WHAT THE TASK REQUIRES:
Out of the records below, copy all lines in which the word "internos" occurs.

EXERCISE INPUTS:
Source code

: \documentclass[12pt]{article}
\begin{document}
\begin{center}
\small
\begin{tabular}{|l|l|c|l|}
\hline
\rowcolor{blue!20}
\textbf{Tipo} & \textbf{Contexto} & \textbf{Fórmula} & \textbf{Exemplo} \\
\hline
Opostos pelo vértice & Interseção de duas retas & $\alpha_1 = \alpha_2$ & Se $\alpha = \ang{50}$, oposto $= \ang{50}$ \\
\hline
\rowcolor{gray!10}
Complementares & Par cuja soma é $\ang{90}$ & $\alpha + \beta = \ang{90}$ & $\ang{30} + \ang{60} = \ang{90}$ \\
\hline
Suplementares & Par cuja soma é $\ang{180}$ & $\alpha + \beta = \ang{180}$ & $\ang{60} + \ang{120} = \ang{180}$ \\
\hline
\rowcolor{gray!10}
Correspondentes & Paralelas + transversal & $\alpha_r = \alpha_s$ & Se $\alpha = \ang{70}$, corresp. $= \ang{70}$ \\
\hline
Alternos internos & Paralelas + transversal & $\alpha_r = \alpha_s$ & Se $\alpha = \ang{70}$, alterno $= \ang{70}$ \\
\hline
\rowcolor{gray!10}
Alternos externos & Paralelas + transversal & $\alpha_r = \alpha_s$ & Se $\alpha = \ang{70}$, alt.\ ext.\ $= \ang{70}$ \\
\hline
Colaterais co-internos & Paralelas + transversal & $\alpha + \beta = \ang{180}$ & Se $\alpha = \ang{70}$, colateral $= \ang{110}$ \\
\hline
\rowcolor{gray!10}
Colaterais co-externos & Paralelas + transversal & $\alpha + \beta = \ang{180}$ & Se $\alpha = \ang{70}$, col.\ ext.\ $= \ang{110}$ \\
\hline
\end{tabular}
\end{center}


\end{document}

==

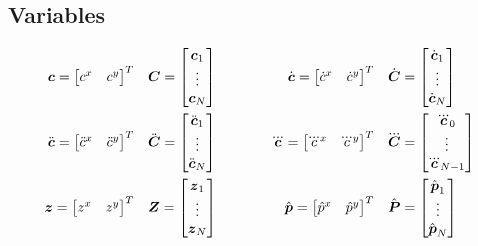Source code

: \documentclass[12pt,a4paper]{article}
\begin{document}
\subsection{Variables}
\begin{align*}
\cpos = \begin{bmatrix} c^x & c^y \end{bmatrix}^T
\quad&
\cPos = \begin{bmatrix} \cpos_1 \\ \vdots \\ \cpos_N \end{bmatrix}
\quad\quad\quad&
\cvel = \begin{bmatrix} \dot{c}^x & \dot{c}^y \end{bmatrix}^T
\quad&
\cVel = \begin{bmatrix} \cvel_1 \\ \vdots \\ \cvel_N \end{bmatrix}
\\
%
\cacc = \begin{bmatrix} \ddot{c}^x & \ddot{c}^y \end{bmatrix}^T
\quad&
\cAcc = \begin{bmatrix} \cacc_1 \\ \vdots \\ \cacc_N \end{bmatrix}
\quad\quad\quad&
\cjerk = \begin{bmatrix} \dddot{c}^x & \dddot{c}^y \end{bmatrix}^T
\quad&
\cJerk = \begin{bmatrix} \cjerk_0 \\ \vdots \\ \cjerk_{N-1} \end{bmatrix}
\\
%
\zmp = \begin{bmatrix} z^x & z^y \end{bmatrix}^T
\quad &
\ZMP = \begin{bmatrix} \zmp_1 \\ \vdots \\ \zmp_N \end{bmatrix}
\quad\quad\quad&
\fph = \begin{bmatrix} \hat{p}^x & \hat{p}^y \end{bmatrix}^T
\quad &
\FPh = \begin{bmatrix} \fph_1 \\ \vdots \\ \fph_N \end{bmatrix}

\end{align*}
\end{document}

ANSWER TO THIS TASK:
Alternos internos & Paralelas + transversal & $\alpha_r = \alpha_s$ & Se $\alpha = \ang{70}$, alterno $= \ang{70}$ \\
Colaterais co-internos & Paralelas + transversal & $\alpha + \beta = \ang{180}$ & Se $\alpha = \ang{70}$, colateral $= \ang{110}$ \\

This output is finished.